Tales from the crypto
** This section not available for public distribution. **
A change in the weather
A C90 is a solid, dependable and at 16 GFlop a reasonably powerful machine well suited to the day-to-day grind of production weather forecasting. By contrast, in 1997 anyway, the T3e was a tricky beast. Because of the relative newness and particular nature of its hardware, OS, IOS and programming environment the T3e was most widely used in research and academic environments where ultimate performance requirements are more important than total availability. It was a bold step then for one site to replace their C90 with a 686 CPU T3e. Prior to the C90 the site had had two YMP 8 CPU systems (one green, one blue) for production forecasting, and long term climate research. It is not difficult to see that the site had duel requirements for extreme stability and extreme performance.
Being a government organisation the contract was king, and that document specified a complex multi-staged acceptance process with reliability, performance and feature milestones.
To be honest the new system was having a hard time meeting any of the required metrics especially uptime. This was not helped by the fact that the site would pound relentlessly on any newly released OS feature, try to squeeze every last drop of performance from the system whilst being reluctant to change programming and system methods that were quite plainly inefficient. By the autumn of 1997 we were getting our arses kicked, even though the machine was running in parallel with the C90 it was clear that the new box was struggling. It was running upwards of 40 to 50 million application CPU seconds a day but was too slow on the complex shell scripts and kept getting behind on the file transfer timetable.

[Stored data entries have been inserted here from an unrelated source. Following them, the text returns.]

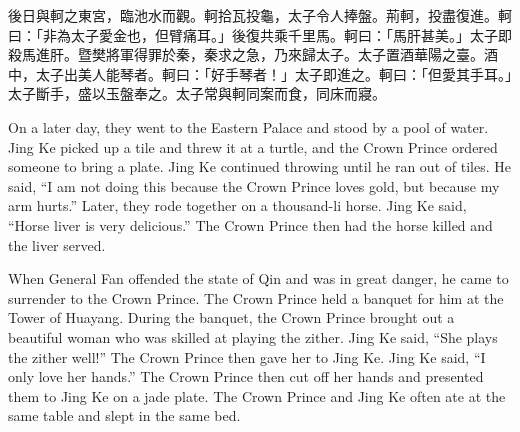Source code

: \documentclass[12pt]{book}
\begin{document}
\Columns
\begin{pairs}
\begin{Rightside}
\begin{chinese}
\beginnumbering
\pstart
後日與軻之東宮，臨池水而觀。軻拾瓦投龜，太子令人捧盤。荊軻，投盡復進。軻曰：「非為太子愛金也，但臂痛耳。」後復共乘千里馬。軻曰：「馬肝甚美。」太子即殺馬進肝。暨樊將軍得罪於秦，秦求之急，乃來歸太子。太子置酒華陽之臺。酒中，太子出美人能琴者。軻曰：「好手琴者！」太子即進之。軻曰：「但愛其手耳。」太子斷手，盛以玉盤奉之。太子常與軻同案而食，同床而寢。
\pend
\endnumbering
\end{chinese}
\end{Rightside}
\begin{Leftside}
\begin{fioesjfsoeifj}
\beginnumbering
\pstart
On a later day, they went to the Eastern Palace and stood by a pool of water. Jing Ke picked up a tile and threw it at a turtle, and the Crown Prince ordered someone to bring a plate. Jing Ke continued throwing until he ran out of tiles. He said, ``I am not doing this because the Crown Prince loves gold, but because my arm hurts.'' Later, they rode together on a thousand-li horse. Jing Ke said, ``Horse liver is very delicious.'' The Crown Prince then had the horse killed and the liver served.

When General Fan offended the state of Qin and was in great danger, he came to surrender to the Crown Prince. The Crown Prince held a banquet for him at the Tower of Huayang. During the banquet, the Crown Prince brought out a beautiful woman who was skilled at playing the zither. Jing Ke said, ``She plays the zither well!'' The Crown Prince then gave her to Jing Ke. Jing Ke said, ``I only love her hands.'' The Crown Prince then cut off her hands and presented them to Jing Ke on a jade plate. The Crown Prince and Jing Ke often ate at the same table and slept in the same bed.
\pend
\endnumbering
\end{fioesjfsoeifj}
\end{Leftside}
\end{pairs}
\Columns
\end{document}
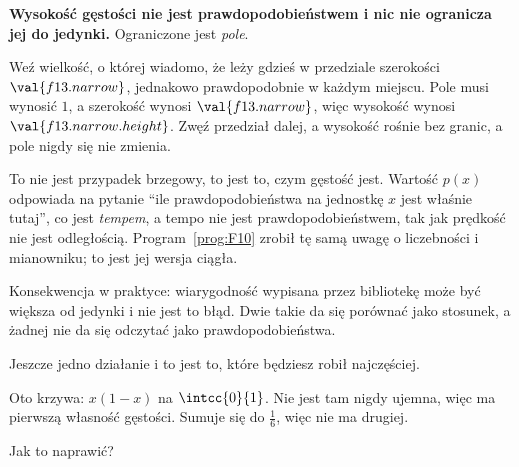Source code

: \begin{fr}
\begin{trapbox}
\textbf{Wysokość gęstości nie jest prawdopodobieństwem i nic nie ogranicza jej
do jedynki.} Ograniczone jest \emph{pole}.

Weź wielkość, o której wiadomo, że leży gdzieś w przedziale szerokości
$\val{f13.narrow}$, jednakowo prawdopodobnie w każdym miejscu. Pole musi
wynosić $1$, a szerokość wynosi $\val{f13.narrow}$, więc wysokość wynosi
$\val{f13.narrow.height}$. Zwęź przedział dalej, a wysokość rośnie bez granic,
a pole nigdy się nie zmienia.

To nie jest przypadek brzegowy, to jest to, czym gęstość jest. Wartość $p(x)$
odpowiada na pytanie \enquote{ile prawdopodobieństwa na jednostkę $x$ jest
właśnie tutaj}, co jest \emph{tempem}, a tempo nie jest prawdopodobieństwem,
tak jak prędkość nie jest odległością. Program~\ref{prog:F10} zrobił tę samą
uwagę o liczebności i mianowniku; to jest jej wersja ciągła.

Konsekwencja w praktyce: wiarygodność wypisana przez bibliotekę może być
większa od jedynki i nie jest to błąd. Dwie takie da się porównać jako
stosunek, a żadnej nie da się odczytać jako prawdopodobieństwa.
\end{trapbox}

\end{fr}

\begin{fr}
Jeszcze jedno działanie i to jest to, które będziesz robił najczęściej.

Oto krzywa: $x(1-x)$ na $\intcc{0}{1}$. Nie jest tam nigdy ujemna, więc ma
pierwszą własność gęstości. Sumuje się do $\frac{1}{6}$, więc nie
ma drugiej.

Jak to naprawić?
\nextframe
\end{fr}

One November Friday afternoon, of what had been not a particular happy week, all hell broke loose, both the C90 and T3e went down at the same time. Smoke alarms had gone off in the plant room and the site emergency shutdown procedure had been invoked. The engineers soon reported that the power supply conditioning motor-generator set had run a bearing dry and this would put the C90 out of service until a replacement was installed. A C90 MG set weighs about 6 tonnes and is about the size of a railway freight container box car so replacement is non-trivial. There was a spare in the country but it would take all weekend to install.
The T3e was up to bat. After a moderate scaling back of the workload and some rapid switching on the front end machines to discard the non-existent C90 output and use the T3e forecasts the system was in production. By 19:00 that evening the first T3e forecasts went out to the TV stations, and other customers; the production cycle was recovered. The beast must have known this was its big chance to prove itself. It didn’t put a foot wrong all weekend.
The feeling amongst the Cray staff on the following Tuesday when the service cut back over to the C90 was one of both relief and pride. The box had shown that it could run to schedule. It may not be completely ready now but we could see that the T3e would one day replace the C90.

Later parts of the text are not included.